● Task details: How many lines below hold the string "does"? Report that number alone.

•••••

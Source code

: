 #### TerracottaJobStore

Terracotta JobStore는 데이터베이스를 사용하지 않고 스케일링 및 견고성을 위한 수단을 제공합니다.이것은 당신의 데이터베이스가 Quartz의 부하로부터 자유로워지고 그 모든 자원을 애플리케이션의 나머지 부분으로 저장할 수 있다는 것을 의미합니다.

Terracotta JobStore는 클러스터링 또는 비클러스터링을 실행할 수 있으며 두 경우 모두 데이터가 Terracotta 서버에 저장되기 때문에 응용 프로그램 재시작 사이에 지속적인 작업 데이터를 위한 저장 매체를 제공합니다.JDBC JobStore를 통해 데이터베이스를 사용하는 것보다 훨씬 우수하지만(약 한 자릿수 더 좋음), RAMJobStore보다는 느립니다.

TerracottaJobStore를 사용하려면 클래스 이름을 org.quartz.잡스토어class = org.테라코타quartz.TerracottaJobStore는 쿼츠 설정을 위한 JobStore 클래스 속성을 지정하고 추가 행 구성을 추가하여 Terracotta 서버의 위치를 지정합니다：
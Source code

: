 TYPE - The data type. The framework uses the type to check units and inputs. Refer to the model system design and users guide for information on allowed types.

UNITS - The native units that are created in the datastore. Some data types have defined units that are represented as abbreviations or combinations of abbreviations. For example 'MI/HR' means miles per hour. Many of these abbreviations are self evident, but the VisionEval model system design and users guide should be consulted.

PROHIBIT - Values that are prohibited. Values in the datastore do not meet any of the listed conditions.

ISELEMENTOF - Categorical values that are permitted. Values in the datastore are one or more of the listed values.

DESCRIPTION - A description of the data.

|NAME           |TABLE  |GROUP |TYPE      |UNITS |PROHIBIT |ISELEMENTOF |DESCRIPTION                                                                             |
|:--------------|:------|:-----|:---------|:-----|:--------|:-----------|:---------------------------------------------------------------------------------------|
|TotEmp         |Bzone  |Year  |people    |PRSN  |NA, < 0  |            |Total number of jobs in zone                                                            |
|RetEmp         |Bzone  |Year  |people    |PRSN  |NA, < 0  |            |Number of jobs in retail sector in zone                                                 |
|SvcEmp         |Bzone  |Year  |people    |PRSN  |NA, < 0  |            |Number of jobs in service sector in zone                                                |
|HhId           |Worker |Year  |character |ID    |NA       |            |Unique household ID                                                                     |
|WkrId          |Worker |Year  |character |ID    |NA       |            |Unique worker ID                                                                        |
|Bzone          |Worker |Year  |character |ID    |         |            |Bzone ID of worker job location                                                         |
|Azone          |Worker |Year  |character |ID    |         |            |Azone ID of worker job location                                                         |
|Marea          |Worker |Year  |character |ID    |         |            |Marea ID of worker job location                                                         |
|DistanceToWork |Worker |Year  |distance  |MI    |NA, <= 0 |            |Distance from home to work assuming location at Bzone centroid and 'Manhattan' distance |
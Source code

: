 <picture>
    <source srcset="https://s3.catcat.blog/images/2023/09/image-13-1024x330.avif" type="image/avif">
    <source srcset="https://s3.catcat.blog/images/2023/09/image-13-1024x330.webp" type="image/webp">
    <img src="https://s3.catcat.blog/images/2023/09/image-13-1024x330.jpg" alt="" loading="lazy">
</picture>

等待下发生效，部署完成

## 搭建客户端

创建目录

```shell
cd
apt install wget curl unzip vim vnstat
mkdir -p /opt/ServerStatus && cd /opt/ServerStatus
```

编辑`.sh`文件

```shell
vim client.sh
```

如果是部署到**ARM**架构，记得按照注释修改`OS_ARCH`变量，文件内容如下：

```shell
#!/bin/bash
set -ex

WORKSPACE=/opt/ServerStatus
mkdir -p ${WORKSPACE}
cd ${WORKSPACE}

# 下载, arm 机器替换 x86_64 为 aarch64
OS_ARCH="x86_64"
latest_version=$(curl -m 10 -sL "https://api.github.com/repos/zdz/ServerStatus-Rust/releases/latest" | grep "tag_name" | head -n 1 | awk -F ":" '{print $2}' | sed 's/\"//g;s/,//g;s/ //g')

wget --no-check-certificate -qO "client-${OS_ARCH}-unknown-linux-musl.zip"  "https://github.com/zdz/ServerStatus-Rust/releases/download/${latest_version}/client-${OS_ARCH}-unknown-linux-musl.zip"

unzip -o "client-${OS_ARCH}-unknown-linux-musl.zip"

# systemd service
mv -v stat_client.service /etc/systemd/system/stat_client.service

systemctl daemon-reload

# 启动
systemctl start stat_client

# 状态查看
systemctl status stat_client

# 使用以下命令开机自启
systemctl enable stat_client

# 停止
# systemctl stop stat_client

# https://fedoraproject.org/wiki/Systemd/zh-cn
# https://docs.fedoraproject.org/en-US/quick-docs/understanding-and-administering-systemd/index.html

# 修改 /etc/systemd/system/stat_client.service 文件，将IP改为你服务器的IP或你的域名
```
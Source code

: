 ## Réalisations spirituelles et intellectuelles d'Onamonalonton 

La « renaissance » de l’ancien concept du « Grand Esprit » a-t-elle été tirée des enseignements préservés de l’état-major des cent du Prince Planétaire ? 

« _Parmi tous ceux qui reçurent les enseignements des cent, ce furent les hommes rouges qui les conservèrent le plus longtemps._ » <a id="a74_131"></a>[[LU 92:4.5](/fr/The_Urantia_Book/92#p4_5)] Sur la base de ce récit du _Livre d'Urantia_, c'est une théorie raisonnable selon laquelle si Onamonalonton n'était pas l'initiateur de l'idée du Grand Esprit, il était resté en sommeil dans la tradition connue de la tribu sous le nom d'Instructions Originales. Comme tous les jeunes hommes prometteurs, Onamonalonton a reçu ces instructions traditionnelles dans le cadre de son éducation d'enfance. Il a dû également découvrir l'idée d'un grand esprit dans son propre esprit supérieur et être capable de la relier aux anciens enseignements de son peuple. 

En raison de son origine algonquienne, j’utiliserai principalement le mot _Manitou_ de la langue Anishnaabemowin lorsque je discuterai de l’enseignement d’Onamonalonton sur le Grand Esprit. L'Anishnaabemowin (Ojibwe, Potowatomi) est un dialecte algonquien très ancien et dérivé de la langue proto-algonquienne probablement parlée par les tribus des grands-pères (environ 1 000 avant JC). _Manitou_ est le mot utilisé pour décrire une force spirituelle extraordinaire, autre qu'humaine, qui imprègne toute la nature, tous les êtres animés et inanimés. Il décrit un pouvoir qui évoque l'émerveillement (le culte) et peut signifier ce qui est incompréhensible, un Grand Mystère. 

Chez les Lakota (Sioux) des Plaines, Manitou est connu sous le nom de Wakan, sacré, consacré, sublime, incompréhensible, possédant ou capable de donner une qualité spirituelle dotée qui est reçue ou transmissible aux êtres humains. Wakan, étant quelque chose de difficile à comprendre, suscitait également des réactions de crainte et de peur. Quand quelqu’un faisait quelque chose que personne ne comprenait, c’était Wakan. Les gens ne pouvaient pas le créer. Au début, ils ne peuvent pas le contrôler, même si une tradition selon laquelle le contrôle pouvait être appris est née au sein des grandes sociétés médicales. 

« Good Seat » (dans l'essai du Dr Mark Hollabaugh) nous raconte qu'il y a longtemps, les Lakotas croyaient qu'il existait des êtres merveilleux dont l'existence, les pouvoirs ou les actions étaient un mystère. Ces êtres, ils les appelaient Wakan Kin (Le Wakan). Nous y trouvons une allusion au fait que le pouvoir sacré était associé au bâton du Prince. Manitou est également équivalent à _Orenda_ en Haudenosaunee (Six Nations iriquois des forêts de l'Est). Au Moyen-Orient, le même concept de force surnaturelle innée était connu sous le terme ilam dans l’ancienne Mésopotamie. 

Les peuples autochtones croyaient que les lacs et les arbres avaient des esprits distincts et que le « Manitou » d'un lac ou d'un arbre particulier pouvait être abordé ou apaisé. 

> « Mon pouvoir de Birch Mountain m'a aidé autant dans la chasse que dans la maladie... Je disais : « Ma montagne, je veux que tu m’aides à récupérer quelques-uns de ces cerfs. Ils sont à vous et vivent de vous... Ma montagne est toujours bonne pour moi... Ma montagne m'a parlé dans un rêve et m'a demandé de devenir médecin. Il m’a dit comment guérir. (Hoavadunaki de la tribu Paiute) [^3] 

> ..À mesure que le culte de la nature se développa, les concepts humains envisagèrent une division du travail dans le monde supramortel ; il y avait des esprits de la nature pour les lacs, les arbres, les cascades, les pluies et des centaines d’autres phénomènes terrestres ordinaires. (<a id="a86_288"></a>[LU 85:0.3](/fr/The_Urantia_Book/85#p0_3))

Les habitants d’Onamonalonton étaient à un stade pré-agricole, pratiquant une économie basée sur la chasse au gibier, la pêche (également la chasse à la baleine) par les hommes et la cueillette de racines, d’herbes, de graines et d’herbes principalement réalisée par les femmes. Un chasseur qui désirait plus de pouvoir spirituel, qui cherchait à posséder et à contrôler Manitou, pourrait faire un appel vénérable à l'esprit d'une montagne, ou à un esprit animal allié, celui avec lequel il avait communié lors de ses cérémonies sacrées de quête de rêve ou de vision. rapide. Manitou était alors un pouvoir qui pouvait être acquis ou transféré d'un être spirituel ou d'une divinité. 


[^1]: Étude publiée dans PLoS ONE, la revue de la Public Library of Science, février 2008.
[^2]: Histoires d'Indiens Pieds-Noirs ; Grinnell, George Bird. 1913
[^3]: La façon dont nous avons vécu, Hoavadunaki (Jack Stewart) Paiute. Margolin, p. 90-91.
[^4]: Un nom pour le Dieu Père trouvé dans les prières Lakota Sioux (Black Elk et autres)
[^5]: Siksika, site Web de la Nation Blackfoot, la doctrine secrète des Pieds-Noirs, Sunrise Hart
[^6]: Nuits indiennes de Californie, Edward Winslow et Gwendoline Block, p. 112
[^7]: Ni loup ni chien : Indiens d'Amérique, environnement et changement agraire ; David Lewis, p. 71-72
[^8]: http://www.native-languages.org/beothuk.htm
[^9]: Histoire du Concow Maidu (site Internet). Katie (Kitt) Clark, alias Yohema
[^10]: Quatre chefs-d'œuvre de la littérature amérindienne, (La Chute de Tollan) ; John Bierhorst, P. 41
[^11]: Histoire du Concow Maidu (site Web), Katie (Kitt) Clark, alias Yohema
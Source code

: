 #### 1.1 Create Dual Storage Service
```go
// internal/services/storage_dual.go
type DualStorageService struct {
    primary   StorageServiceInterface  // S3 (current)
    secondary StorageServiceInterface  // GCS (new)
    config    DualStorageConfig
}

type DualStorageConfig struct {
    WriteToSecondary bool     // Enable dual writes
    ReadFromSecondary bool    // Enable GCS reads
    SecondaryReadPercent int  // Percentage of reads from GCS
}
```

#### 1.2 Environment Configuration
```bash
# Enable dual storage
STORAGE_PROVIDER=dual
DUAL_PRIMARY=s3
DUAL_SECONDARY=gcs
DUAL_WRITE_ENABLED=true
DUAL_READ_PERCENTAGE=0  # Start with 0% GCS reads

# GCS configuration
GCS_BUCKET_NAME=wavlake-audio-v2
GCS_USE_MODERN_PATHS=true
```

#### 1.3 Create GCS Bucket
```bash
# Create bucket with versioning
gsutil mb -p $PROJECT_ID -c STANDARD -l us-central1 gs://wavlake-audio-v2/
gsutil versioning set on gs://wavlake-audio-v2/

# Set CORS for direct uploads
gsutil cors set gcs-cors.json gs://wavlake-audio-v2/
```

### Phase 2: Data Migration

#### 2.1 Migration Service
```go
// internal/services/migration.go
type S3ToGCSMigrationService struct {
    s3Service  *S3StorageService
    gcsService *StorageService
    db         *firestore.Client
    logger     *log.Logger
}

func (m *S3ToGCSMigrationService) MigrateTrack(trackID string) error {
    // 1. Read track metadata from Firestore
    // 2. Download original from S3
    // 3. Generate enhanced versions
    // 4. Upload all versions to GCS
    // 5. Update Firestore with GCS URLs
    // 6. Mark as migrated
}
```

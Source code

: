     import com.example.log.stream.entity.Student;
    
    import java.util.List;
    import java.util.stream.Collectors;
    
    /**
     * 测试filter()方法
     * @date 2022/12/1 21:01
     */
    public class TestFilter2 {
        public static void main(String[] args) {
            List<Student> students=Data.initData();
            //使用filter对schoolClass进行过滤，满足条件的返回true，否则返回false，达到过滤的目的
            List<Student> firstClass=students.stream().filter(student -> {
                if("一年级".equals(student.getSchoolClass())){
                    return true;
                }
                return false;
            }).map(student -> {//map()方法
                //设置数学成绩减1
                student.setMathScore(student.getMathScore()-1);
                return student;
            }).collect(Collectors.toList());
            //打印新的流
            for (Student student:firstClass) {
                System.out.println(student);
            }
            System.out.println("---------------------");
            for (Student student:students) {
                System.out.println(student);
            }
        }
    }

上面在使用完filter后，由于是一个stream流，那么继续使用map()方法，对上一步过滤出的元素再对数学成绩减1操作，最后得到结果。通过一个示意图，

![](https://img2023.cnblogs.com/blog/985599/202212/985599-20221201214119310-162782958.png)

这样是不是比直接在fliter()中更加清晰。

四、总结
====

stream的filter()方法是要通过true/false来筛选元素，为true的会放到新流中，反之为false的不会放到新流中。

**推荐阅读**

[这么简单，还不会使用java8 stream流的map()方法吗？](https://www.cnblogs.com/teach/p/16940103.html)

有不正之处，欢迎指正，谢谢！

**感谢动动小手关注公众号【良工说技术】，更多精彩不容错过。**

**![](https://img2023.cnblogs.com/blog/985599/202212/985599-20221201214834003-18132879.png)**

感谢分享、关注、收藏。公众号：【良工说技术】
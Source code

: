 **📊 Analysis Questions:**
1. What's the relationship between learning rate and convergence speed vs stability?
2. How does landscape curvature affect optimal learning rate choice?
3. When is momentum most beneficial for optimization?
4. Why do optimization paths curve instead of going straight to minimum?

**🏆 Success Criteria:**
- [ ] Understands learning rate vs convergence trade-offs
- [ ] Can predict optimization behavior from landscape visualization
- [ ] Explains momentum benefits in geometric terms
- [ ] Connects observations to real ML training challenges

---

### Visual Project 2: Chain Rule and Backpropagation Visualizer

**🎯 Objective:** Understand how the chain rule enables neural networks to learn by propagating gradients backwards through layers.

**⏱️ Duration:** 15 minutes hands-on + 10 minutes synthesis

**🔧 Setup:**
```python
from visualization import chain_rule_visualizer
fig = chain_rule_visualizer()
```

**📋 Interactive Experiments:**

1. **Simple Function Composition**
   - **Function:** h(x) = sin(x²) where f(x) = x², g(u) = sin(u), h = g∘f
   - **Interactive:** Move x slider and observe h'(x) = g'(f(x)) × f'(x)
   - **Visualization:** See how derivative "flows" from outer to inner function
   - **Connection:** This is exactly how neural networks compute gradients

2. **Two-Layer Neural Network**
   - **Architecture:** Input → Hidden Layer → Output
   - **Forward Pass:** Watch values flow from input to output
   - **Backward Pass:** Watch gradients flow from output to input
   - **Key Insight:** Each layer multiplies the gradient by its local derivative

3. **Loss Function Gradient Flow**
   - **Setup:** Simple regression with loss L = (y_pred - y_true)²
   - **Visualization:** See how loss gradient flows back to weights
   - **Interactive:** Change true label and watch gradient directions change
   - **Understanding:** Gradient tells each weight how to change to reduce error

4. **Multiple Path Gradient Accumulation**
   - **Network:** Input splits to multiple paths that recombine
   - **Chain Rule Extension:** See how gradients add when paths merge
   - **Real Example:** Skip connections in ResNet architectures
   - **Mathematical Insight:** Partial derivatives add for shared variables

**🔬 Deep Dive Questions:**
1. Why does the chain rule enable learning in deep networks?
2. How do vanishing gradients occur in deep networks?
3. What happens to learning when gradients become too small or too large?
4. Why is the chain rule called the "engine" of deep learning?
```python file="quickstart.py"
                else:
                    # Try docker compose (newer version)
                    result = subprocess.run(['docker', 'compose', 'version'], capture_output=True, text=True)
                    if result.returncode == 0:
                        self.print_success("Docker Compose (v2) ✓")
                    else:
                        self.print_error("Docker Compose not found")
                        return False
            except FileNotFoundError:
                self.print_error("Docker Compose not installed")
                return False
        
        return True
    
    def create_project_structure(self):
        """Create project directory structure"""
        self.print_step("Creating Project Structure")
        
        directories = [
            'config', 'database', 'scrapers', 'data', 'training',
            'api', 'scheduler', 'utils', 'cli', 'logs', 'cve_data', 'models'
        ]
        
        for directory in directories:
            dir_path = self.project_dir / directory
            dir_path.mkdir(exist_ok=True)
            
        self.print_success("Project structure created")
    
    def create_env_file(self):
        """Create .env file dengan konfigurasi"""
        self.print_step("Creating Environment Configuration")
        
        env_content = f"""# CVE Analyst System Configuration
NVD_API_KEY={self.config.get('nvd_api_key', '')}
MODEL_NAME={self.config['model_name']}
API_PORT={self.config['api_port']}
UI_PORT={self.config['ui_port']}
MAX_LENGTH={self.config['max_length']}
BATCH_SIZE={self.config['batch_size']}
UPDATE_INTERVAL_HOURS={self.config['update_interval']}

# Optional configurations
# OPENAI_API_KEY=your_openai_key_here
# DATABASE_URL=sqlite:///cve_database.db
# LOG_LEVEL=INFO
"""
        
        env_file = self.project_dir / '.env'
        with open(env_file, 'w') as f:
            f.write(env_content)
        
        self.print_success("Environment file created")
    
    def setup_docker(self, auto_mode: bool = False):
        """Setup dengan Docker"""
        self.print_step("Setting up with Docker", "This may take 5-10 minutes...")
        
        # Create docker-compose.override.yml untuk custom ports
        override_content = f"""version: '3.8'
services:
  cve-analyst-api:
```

•••••

● Result below: 2